C’est ce qu’elle a fait, ce qu’elle assume et ce qu’elle a décidé… Le fait de partir et de revenir, ce n’est pas un geste qu’elle fera plusieurs fois : elle ne recommencera pas. Alors, elle le fait sur un coup de tête, j’imagine. Mais en même temps, elle découvre probablement de façon très désagréable, qu’elle n’était pas capable d’aller au bout de son geste. Et c’est pourtant quelque chose qu’elle assume…
Se soumet-elle à des conventions ? Fait-elle cela par cruauté ?
Non, rien de tout cela : elle n’a juste pas été au bout de cet acte, n’a pas suivi cet homme qui l’attendait, n’est pas partie définitivement avec lui… Elle s’est sentie trop faible, pas à la hauteur, et elle revient chez elle.
L’interprétation d’Isabelle Huppert a été récompensée à la Mostra de Venise. Vous-même êtes régulièrement salué par vos pairs. Néanmoins, vous trouvez encore quelques difficultés à produire vos films…
Tout le monde a des difficultés. Le monde de la production du cinéma français est pavé de gens qui ne peuvent pas monter leurs projets ! C’est dur de monter un film : on a des projets, mais on ne trouve pas l’argent pour les réaliser, alors on en fait d’autres, jusqu’au moment où, finalement, on finit par tourner un film. Je n’ai pas eu de réelles difficultés à monter Gabrielle : j’ai trouvé des producteurs – Agnès [Troublé, créatrice d’agnès b. et de sa société de production cinématographique, Love Streams, ndlr], Studio Canal, Arte… J’ai eu plus de difficulté à financer des projets plus chers que celui-là, ça oui…

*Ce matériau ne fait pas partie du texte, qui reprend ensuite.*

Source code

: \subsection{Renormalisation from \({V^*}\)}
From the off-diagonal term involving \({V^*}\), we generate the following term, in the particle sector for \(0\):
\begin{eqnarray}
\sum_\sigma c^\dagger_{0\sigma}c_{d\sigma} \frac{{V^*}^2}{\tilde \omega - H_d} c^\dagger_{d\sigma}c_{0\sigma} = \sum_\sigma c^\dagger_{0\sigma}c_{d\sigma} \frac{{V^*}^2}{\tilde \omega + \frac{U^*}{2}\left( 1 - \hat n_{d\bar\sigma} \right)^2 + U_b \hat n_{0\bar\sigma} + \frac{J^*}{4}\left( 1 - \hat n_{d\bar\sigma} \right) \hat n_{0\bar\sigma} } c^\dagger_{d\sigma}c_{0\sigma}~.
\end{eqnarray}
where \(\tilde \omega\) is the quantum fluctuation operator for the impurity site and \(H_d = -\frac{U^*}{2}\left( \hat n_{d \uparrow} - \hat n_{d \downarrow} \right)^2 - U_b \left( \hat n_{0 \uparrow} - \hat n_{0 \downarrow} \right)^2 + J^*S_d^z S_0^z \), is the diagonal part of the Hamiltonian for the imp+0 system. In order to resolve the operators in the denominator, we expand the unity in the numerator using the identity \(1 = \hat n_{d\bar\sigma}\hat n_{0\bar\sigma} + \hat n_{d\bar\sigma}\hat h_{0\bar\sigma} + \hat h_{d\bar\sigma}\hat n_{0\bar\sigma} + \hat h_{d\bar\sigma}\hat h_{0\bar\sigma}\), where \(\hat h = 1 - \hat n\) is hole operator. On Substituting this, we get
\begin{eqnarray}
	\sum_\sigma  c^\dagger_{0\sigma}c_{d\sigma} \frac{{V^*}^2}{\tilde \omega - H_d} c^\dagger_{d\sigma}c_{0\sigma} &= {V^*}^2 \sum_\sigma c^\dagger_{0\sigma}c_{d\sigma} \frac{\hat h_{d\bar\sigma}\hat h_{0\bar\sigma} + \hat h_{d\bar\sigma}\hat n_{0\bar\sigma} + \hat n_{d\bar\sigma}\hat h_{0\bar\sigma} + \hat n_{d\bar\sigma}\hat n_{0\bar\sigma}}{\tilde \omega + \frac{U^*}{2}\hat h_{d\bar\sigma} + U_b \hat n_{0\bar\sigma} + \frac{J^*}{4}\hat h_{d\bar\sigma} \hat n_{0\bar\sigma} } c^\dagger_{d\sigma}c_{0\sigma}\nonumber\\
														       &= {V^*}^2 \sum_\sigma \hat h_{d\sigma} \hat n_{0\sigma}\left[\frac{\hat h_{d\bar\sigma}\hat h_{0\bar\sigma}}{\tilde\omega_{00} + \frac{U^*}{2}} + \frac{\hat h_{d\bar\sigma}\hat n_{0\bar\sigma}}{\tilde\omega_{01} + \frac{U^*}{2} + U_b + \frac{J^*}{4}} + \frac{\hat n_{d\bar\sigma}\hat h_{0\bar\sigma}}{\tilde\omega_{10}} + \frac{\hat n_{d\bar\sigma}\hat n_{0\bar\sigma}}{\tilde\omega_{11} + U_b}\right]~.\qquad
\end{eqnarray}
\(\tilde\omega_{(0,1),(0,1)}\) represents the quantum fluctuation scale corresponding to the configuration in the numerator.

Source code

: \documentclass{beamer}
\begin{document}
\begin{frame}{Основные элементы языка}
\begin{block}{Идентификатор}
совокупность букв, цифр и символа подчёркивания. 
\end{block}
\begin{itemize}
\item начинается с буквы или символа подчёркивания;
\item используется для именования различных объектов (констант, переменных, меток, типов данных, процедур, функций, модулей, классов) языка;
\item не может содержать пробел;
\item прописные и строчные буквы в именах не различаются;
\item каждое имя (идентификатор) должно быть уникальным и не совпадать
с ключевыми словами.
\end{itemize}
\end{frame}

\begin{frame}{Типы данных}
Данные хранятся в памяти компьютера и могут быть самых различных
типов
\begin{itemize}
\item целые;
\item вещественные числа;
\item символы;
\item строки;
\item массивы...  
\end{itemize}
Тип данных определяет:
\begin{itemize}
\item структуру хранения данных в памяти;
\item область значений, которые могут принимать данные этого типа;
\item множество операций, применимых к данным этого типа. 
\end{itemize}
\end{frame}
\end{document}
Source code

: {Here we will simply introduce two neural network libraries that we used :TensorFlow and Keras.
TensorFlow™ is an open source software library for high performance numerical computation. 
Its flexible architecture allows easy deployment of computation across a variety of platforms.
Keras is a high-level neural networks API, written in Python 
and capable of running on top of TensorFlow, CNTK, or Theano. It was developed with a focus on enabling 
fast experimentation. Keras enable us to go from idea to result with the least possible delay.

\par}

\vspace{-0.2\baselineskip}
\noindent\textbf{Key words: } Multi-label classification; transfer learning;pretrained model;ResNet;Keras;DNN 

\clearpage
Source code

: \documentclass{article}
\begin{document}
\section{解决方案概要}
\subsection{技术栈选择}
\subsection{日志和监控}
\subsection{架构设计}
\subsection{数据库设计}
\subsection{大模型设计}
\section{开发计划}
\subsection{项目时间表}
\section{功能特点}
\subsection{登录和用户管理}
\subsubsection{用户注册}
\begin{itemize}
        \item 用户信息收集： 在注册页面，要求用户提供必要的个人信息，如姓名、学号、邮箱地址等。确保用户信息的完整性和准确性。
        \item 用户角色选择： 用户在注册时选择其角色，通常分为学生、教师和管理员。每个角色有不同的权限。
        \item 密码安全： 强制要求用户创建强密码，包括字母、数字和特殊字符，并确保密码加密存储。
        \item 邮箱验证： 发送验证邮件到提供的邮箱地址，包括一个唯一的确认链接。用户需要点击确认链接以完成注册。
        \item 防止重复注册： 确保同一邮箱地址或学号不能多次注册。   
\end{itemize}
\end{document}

À l’instar de Son frère (2003) et, précédemment, de la captation de la pièce de théâtre Phèdre (2002), Gabrielle est coproduit par Love Streams, que vous évoquiez à l’instant.
Imaginez-vous que je ne sais plus quand j’ai rencontré Agnès pour la première fois… Je sais simplement qu’elle m’a aidé plusieurs de fois, ponctuellement, dans le passé : en imprimant une affiche, en sponsorisant certains spectacles que je mettais en scène, etc. Jusqu’au moment où, finalement, je l’ai rencontrée. Et je pense qu’un lien d’amitié s’est créé. Par la suite, je lui ai proposé de produire Son frère. C’était notre première collaboration, et cela s’est très, très bien passé. Si formidablement bien que l’on a continué ! Agnès est une personne magnifique, et, avec Love Streams, une partenaire fidèle un peu en marge de la production – et c’est ça qui est beau : le fait qu’elle vienne d’ailleurs, qu’elle ait une pensée plus riche et plus totale. Je suis très heureux de cette fidélité. Très fier aussi.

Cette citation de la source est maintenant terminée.